You might think this paper is about museums in virtual space; their websites, online exhibitions or digitized collections. It is not. I am proposing to change the fundamentals of the physical museum site, where actual people congregate. As I wrote the paper, I asked myself: “Will museums be willing to respond to the new internet reality in order to remain important civic spaces, or will their inherently conservative natures prevail rendering them marginal or even extraneous in the future?”
I believe that use of the internet is changing the fundamental way we are processing information. It is, if you will, changing “habits of mind”. This new habit is the belief that information is available 24/7 based on personalized desire.
"It should now be clear why a "fact-based" approach will make even less sense in the future. One can never attain a disciplined mind simply by mastering facts...Moreover, in the future, desired facts, definitions, lists, and details will literally be one's fingertips: Either one will be able to type out a brief command on a handheld computer or one may even be able simply to blurt aloud, "What is the capital of Estonia?" (Gardner, 1999) p. 126
There is an understanding that the internet information can be cumulative, created by many peaceable, though not always polite, self-anointed individuals. It is a fundamental change in the power equation between the so-called authority figures and the public. It is, as some say, the democratizing of power.
I am reminded of a conversation I have had many times over the years with each of my five children (and now my seven grandchildren) in which I assert that the relationship between parent and child is a constant renegotiation of inherent power inequality. Power in the beginning of the relationship favors the parent and gradually becomes more equal as the child matures until the balance is upended as the child becomes the authority figure during the parent’s end of life process. In the beginning, it is the parent’s responsibility to provide for the protection and safety of the child in overt and subtle ways which trumps all other wishes and desires asserted by the child. During the course of the life trajectory there is a continuous recalibration between parent and child trying to achieve the appropriate authority ratio between the two.
As we think about the collection of civic institutions to which the museum community belongs, this analogy is not misplaced. Museums have taken on an authoritative position with diligence and benevolence, believing their position of intellectual control was also in the best interests of a stable, cultured and literate society. Museums often believed that their patrons, or some portion of them, were like children needing to be guided to be kept safe. This belief comes from a historical time when trustworthy institutions were expected to be the conduit between a “better” culture which they had access to and those who were enmeshed in an inferior one. Some writers asserted that this mostly one way knowledge transfer would foster better citizenship and a more peaceable society.
Museums were not alone in this position. Schools, libraries, organized religion and government also felt that same responsibility. Many still do. Like the parent /child relationship, the tension between accommodating to the wishes of the “people” and the role of the authoritative institution has been at the heart of a debate that has lasted nearly 100 years.

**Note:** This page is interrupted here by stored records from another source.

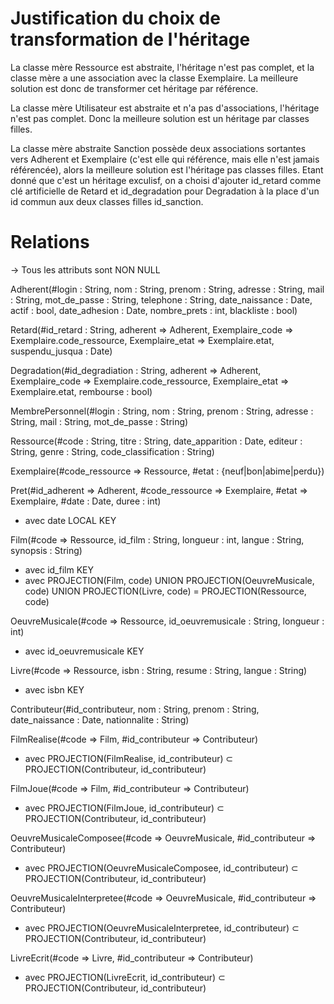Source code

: # Justification du choix de transformation de l'héritage
La classe mère Ressource est abstraite, l'héritage n'est pas complet, et la classe mère a une association avec la classe Exemplaire.
La meilleure solution est donc de transformer cet héritage par référence.

La classe mère Utilisateur est abstraite et n'a pas d'associations, l'héritage n'est pas complet.
Donc la meilleure solution est un héritage par classes filles.

La classe mère abstraite Sanction possède deux associations sortantes vers Adherent et Exemplaire (c'est elle qui référence, mais elle n'est jamais référencée), alors la meilleure solution est l'héritage pas classes filles.
Etant donné que c'est un héritage exculisf, on a choisi d'ajouter id_retard comme clé artificielle de Retard et id_degradation pour Degradation à la place d'un id commun aux deux classes filles id_sanction.


# Relations
-> Tous les attributs sont NON NULL

Adherent(#login : String, nom : String, prenom : String, adresse : String, mail : String, mot_de_passe : String, telephone : String, date_naissance : Date, actif : bool, date_adhesion : Date, nombre_prets : int, blackliste : bool)

Retard(#id_retard : String, adherent => Adherent, Exemplaire_code => Exemplaire.code_ressource, Exemplaire_etat => Exemplaire.etat, suspendu_jusqua : Date)

Degradation(#id_degradiation : String, adherent => Adherent, Exemplaire_code => Exemplaire.code_ressource, Exemplaire_etat => Exemplaire.etat, rembourse : bool) 

MembrePersonnel(#login : String, nom : String, prenom : String, adresse : String, mail : String, mot_de_passe : String)

Ressource(#code : String, titre : String, date_apparition : Date, editeur : String, genre : String, code_classification : String)

Exemplaire(#code_ressource => Ressource, #etat : {neuf|bon|abime|perdu})

Pret(#id_adherent => Adherent, #code_ressource => Exemplaire, #etat => Exemplaire, #date : Date, duree : int)
- avec date LOCAL KEY

Film(#code => Ressource, id_film : String, longueur : int, langue : String, synopsis : String)
- avec id_film KEY
- avec PROJECTION(Film, code) UNION PROJECTION(OeuvreMusicale, code) UNION PROJECTION(Livre, code) = PROJECTION(Ressource, code)

OeuvreMusicale(#code => Ressource, id_oeuvremusicale : String, longueur : int)
- avec id_oeuvremusicale KEY

Livre(#code => Ressource, isbn : String, resume : String, langue : String)
- avec isbn KEY

Contributeur(#id_contributeur, nom : String, prenom : String, date_naissance : Date, nationnalite : String)

FilmRealise(#code => Film, #id_contributeur => Contributeur)
- avec PROJECTION(FilmRealise, id_contributeur) ⊂ PROJECTION(Contributeur, id_contributeur)

FilmJoue(#code => Film, #id_contributeur => Contributeur)
- avec PROJECTION(FilmJoue, id_contributeur) ⊂ PROJECTION(Contributeur, id_contributeur)

OeuvreMusicaleComposee(#code => OeuvreMusicale, #id_contributeur => Contributeur)
- avec PROJECTION(OeuvreMusicaleComposee, id_contributeur) ⊂ PROJECTION(Contributeur, id_contributeur)

OeuvreMusicaleInterpretee(#code => OeuvreMusicale, #id_contributeur => Contributeur)
- avec PROJECTION(OeuvreMusicaleInterpretee, id_contributeur) ⊂ PROJECTION(Contributeur, id_contributeur)

LivreEcrit(#code => Livre, #id_contributeur => Contributeur)
- avec PROJECTION(LivreEcrit, id_contributeur) ⊂ PROJECTION(Contributeur, id_contributeur)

However I contend because of the internet, all these institutions must recalibrate their relationship with their “client.” Because the technology of the internet now allows for constant input, availability and sharing of information between users, all using compatible methodology and interoperability, the power direction from the institution to the people is being upended. More striking, the institutions affected cannot slow or prevent this from happening. It is the very nature of the internet revolution that the “rabble” can determine the standards and the methods for knowledge transfer one to another. Everyone can essentially talk to everyone else on any subject and whenever they wish. Museums and other civil institutions, I would content, must either accommodate to that new reality or be rendered irrelevant. Some museums are trying to understand this very new landscape.
Let us look at a few common examples that illustrate the changing expectations of internet users.
Newspapers on the net have set up formats that print photos and eyewitness accounts of any emergency. This assumes that eyewitnesses have, by virtue of being on the scene, an unimpeachable veracity that cannot be mimicked by reporters who are not there. Because many people carry cell phones that are also video, photo and e-mail delivery systems, the information can be sent in real time. And it appears on screen almost as fast as it is sent.
Our TV and internet weather and traffic broadcasts use data inputted by local eyewitnesses who call into the central collating authority. The weather broadcaster becomes a synthesizer and educator using the content of others rather than being the creator of the original data.
Any informational story asserted by an authority can be contradicted within hours by an alternative view published on YouTube, witness the speed in which the unauthorized version of the hanging of Saddam Hussein sent to YouTube replaced the authorized governmental tape.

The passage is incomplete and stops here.